Wednesday, December 31, 2008

Retro Review #6 : Invincible Trade Vol. 4

Here's a quick Retro Review that I had forgotten to publish to hold you over until I get back on track :-)
Invincible Volume 4 : Head of the Class (2004)

Story by Robert Kirkman
Art by Ryan Ottley

For the longest time now, people have been telling me that I have to read this book. “You’ll love it”, they would say “It’s about a teenager who gets superpowers and has to deal with being a hero and having a normal life.” Riiiight, because I’ve never read such a story before.

So my neighbor lent me his hardcover collection of the first 13 issues (thanks Archie!) so I could see what all the fuss was about. I read through the entire 13 issues in a single evening because I could not bring myself to put this book down. I had been missing out.

If you have never read this title, stop reading this and go out and get it now…go ahead, I’ll wait for you to get back.

The story starts in familiar territory: a superhero named Omni-Man has a child who develops superpowers in his teen years and the kid decides to become a superhero named Invincible.

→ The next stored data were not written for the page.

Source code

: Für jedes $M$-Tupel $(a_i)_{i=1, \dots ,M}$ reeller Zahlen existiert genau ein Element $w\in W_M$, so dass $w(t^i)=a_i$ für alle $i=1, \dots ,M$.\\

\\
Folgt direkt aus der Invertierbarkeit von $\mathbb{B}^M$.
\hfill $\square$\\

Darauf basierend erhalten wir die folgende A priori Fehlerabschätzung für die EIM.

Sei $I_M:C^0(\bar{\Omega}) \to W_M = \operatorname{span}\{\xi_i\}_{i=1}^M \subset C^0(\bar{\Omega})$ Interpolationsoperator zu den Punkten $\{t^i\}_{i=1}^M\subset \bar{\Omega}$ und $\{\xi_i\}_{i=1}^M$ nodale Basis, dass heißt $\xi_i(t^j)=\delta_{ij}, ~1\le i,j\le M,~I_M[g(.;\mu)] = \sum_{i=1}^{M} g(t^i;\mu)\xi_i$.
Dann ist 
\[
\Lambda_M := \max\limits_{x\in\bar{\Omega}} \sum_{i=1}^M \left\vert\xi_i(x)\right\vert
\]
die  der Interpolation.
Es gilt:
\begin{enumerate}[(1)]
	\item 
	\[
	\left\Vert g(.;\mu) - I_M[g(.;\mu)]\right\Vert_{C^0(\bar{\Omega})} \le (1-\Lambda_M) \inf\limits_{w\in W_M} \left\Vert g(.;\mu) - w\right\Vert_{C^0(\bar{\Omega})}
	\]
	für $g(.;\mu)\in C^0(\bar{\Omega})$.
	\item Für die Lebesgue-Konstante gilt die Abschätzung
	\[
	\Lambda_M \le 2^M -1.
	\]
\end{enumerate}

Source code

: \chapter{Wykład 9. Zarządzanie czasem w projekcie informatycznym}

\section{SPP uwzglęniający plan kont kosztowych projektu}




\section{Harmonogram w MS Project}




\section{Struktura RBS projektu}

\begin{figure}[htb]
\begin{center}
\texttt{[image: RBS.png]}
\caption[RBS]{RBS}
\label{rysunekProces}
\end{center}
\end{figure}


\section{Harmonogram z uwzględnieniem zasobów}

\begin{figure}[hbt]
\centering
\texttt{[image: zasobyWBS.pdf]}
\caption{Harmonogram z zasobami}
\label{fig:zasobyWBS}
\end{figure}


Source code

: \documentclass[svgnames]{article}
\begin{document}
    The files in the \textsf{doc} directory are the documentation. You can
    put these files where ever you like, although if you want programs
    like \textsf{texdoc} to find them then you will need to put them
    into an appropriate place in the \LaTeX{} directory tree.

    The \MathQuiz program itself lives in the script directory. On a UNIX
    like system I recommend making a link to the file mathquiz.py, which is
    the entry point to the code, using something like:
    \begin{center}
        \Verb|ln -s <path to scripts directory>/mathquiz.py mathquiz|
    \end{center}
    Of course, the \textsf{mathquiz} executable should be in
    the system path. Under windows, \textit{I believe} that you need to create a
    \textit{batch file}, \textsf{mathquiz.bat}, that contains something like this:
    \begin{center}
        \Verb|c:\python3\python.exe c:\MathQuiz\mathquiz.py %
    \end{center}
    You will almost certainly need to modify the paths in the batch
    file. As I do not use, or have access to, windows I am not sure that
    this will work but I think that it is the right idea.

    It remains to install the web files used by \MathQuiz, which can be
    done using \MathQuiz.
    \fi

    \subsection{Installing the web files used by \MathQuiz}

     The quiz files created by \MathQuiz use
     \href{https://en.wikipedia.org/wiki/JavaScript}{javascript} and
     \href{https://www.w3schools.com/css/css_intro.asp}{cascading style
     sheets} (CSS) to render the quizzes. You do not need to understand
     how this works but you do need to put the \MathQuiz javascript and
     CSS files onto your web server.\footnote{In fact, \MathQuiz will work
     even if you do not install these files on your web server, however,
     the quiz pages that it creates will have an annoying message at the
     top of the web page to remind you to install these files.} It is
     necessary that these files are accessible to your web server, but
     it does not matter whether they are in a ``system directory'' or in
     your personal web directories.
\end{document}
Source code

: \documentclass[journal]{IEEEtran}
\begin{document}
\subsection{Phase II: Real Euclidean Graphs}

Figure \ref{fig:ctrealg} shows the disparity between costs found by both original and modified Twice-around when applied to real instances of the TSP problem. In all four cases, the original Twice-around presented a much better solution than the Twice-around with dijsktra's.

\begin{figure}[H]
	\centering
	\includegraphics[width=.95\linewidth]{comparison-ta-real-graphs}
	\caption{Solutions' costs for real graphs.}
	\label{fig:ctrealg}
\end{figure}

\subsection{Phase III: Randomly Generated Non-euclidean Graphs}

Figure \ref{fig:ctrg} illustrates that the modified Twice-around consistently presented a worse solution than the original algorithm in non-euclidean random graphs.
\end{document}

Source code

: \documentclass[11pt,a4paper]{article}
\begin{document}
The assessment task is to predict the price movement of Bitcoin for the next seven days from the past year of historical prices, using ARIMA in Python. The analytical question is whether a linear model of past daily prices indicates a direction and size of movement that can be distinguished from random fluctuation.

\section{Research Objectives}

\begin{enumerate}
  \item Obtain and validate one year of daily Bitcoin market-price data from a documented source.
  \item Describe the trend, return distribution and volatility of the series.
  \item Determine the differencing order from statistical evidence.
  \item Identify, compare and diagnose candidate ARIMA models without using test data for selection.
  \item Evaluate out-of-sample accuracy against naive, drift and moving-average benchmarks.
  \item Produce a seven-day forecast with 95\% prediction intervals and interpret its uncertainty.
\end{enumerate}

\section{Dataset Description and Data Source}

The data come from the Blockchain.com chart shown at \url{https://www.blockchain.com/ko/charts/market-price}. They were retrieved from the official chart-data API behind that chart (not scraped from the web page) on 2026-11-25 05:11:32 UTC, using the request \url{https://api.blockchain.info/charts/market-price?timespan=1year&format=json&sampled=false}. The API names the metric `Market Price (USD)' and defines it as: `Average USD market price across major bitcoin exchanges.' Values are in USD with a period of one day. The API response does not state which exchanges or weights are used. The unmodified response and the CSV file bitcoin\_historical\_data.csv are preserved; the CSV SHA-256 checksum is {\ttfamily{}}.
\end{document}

What makes Invincible so different is that the books are bright and fun. Robert Kirkman does a wonderful job of rewarding longtime readers with surprises and hidden treasures. For example : In the first few issues, Mark the main character, realizes his powers have kicked in when he is taking out a bag of garbage at Burger Mart. As he throws the bag up into the dumpster, he inadvertently launches the bag into the stratosphere with his new super-strength. Much later in the collection (about 6-8 issues I think) a man is walking his dog in England when, out of nowhere, something falls out of the sky and lands next to him. He looks down to see a garbage bag with containers from Burger Mart.

Volume 4, which contains issues 13-19 plus a Free Comic Book Day short story, picks up after the devastating events that ended Volume 3. Our young hero has to deal with the repercussions of those events, along with graduating high school, dealing with a girlfriend who is suspicious of where he keeps running off to, and being a part-time member of a teen superhero group. Once again, we get setup for a future joke, at graduation when everyone tosses their caps in the air, Mark’s does not return to the ground.

The art by Ryan Ottley is very well done and refreshing, helping to keep the positive tone of the books. Kirkman excels at overlaying multiple plots and storylines without it feeling too overcrowded. You will definitely find yourself laughing out loud in between the decent drama and intense action sequences.

While most of the bigger companies are publishing dark and gloomy comics, Invincible is a pleasant distraction. By the way, the introduction to Volume 4 by Mark Waid is hilarious.